There is more than meets the eye when it comes to how we understand a visual scene: our brains draw on prior knowledge to reason and to make inferences that go far beyond the patterns of light that hit our retinas. For example, when entering a room for the first time, you instantly recognise the items it contains and where they are positioned. If you see three legs of a table, you will infer that there is probably a fourth leg with the same shape and colour hidden from view. Even if you can’t see everything in the room, you’ll likely be able to sketch its layout, or imagine what it looks like from another perspective.
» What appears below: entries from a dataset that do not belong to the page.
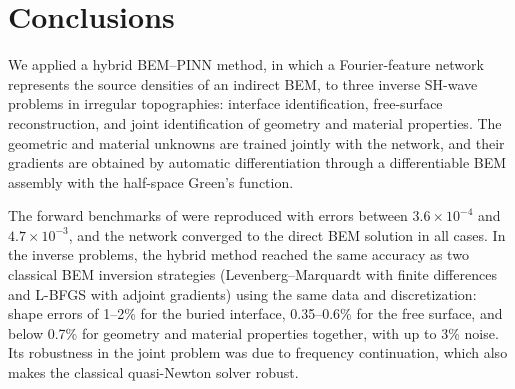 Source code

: \documentclass[11pt,twoside]{article}
\begin{document}
\section{Conclusions}\label{sec:conclusions}

We applied a hybrid BEM--PINN method, in which a Fourier-feature network represents the source densities of an indirect BEM, to three inverse SH-wave problems in irregular topographies: interface identification, free-surface reconstruction, and joint identification of geometry and material properties. The geometric and material unknowns are trained jointly with the network, and their gradients are obtained by automatic differentiation through a differentiable BEM assembly with the half-space Green's function.

The forward benchmarks of \citet{wu_novel_2026} were reproduced with errors between $3.6\times10^{-4}$ and $4.7\times10^{-3}$, and the network converged to the direct BEM solution in all cases. In the inverse problems, the hybrid method reached the same accuracy as two classical BEM inversion strategies (Levenberg--Marquardt with finite differences and L-BFGS with adjoint gradients) using the same data and discretization: shape errors of 1--2\% for the buried interface, 0.35--0.6\% for the free surface, and below 0.7\% for geometry and material properties together, with up to 3\% noise. Its robustness in the joint problem was due to frequency continuation, which also makes the classical quasi-Newton solver robust.
\end{document}
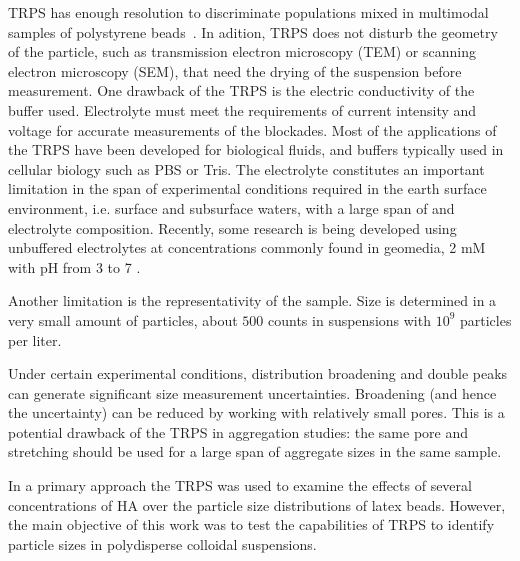 \documentclass[journal=langd5,manuscript=article]{achemso}
\begin{document}

TRPS has enough resolution to discriminate populations mixed in multimodal samples of polystyrene beads~\cite{Varenne2016MultimodalMethods}.  In adition, TRPS does not disturb the geometry of the particle, such as  transmission electron microscopy (TEM) or scanning electron microscopy (SEM), that need the drying of the suspension before measurement.
One drawback of the TRPS is the electric conductivity of the buffer used. Electrolyte must meet the requirements of current intensity and voltage for accurate measurements of the blockades.
Most of the applications of the TRPS have been developed for biological fluids, and buffers typically used in cellular biology  such as PBS or Tris. The electrolyte constitutes an important limitation in the span of  experimental conditions  required in the  earth surface environment, i.e. surface and subsurface waters, with a large  span of  and electrolyte composition. Recently, some research is being developed using unbuffered electrolytes at concentrations commonly found in geomedia, 2 mM  with   pH from  3 to 7 \cite{Mayne2016} .



%
Another limitation is the representativity of the sample. Size is determined in a very small amount of particles, about  $500$ counts in suspensions with $10^9$ particles per liter.



 Under certain experimental conditions, distribution broadening and double peaks can generate significant
 size measurement uncertainties. Broadening (and hence the uncertainty) can be reduced by working with
 relatively small pores\cite{Weatherall2016}. This is a potential drawback of the TRPS in aggregation studies:
 the same pore and stretching  should be used for a large span of aggregate sizes in the same sample.
 


In a primary approach the TRPS was used to examine the effects of several concentrations of HA over  the particle size distributions of latex beads. However, the main objective of this work was to test the capabilities of TRPS to identify particle sizes in  polydisperse colloidal suspensions.
\end{document}

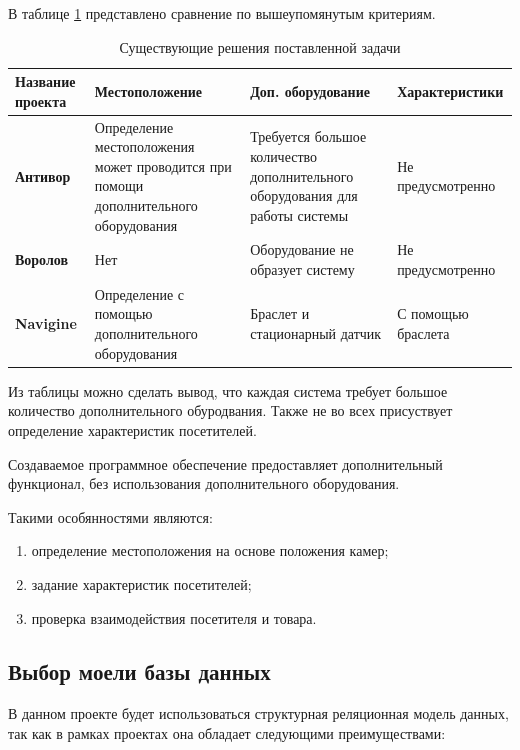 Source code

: В таблице \ref{decisions} представлено сравнение по вышеупомянутым критериям.

\begin{table}[ht!]
	\centering
	\caption{Существующие решения поставленной задачи}
	\label{decisions}
	\begin{tabular}{|p{2.6cm}|p{5cm}|p{4cm}|p{4cm}|}
			\hline
			\textbf{Название проекта} & \textbf{Местоположение} & \textbf{Доп. оборудование} & \textbf{Характеристики}\\
			\hline
			\textbf{Антивор \cite{Antivor}} & Определение местоположения может проводится при помощи дополнительного оборудования 
			& Требуется большое количество дополнительного оборудования для работы системы
			 & Не предусмотренно\\
			\hline

			\textbf{Воролов \cite{VOROLOV}} & Нет 
			& Оборудование не образует систему
			 & Не предусмотренно\\
			\hline

			\textbf{Navigine \cite{Navigine}} & Определение с помощью дополнительного оборудования 
			& Браслет и стационарный датчик
			 & С помощью браслета\\
			\hline
	\end{tabular}
\end{table}


Из таблицы можно сделать вывод, что каждая система требует большое количество дополнительного обуродвания.
Также не во всех присуствует определение характеристик посетителей.

Создаваемое программное обеспечение предоставляет дополнительный функционал, без использования дополнительного оборудования.

Такими особянностями являются:

\begin{enumerate}[label=\arabic*.]
	\item определение местоположения на основе положения камер;
	\item задание характеристик посетителей;
	\item проверка взаимодействия посетителя и товара.
\end{enumerate}

\subsection{Выбор моели базы данных}

В данном проекте будет использоваться структурная реляционная модель данных, так как в рамках проектах
она обладает следующими преимуществами:


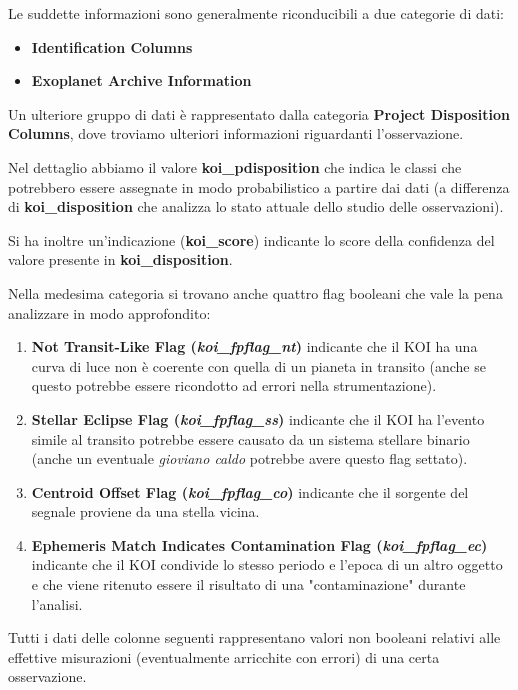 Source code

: Le suddette informazioni sono generalmente riconducibili a due categorie di dati:
\begin{itemize}
    \item \textbf{Identification Columns}
    \item \textbf{Exoplanet Archive Information}
\end{itemize}

Un ulteriore gruppo di dati è rappresentato dalla categoria 
\textbf{Project Disposition Columns}, dove troviamo ulteriori informazioni 
riguardanti l'osservazione.

Nel dettaglio abbiamo il valore \textbf{koi\_pdisposition} che indica le classi 
che potrebbero essere assegnate in modo probabilistico a partire dai dati 
(a differenza di \textbf{koi\_disposition} che analizza lo stato attuale 
dello studio delle osservazioni).

Si ha inoltre un'indicazione (\textbf{koi\_score}) indicante lo score della 
confidenza del valore presente in \textbf{koi\_disposition}.

Nella medesima categoria si trovano anche quattro flag booleani che vale la 
pena analizzare in modo approfondito:
\begin{enumerate}
    \item \textbf{Not Transit-Like Flag (\textit{koi\_fpflag\_nt})} indicante
    che il KOI ha una curva di luce non è coerente con quella di un pianeta in 
    transito (anche se questo potrebbe essere ricondotto ad errori nella 
    strumentazione).
    \item \textbf{Stellar Eclipse Flag (\textit{koi\_fpflag\_ss})} indicante
    che il KOI ha l'evento simile al transito potrebbe essere causato da un 
    sistema stellare binario (anche un eventuale \textit{gioviano caldo} 
    potrebbe avere questo flag settato).
    \item \textbf{Centroid Offset Flag (\textit{koi\_fpflag\_co})} indicante
    che il sorgente del segnale proviene da una stella vicina.
    \item \textbf{Ephemeris Match Indicates Contamination Flag
    (\textit{koi\_fpflag\_ec})} indicante che il KOI condivide lo stesso periodo
    e l'epoca di un altro oggetto e che viene ritenuto essere il risultato di
    una "contaminazione" durante l'analisi.
\end{enumerate}

Tutti i dati delle colonne seguenti rappresentano valori non booleani relativi
alle effettive misurazioni (eventualmente arricchite con errori) di una 
certa osservazione.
These visual and cognitive tasks are seemingly effortless to humans, but they represent a significant challenge to our artificial systems. Today, state-of-the-art visual recognition systems are trained using large datasets of annotated images produced by humans. Acquiring this data is a costly and time-consuming process, requiring individuals to label every aspect of every object in each scene in the dataset. As a result, often only a small subset of a scene’s overall contents is captured, which limits the artificial vision systems trained on that data. As we develop more complex machines that operate in the real world, we want them to fully understand their surroundings: where is the nearest surface to sit on? What material is the sofa made of? Which light source is creating all the shadows? Where is the light switch likely to be?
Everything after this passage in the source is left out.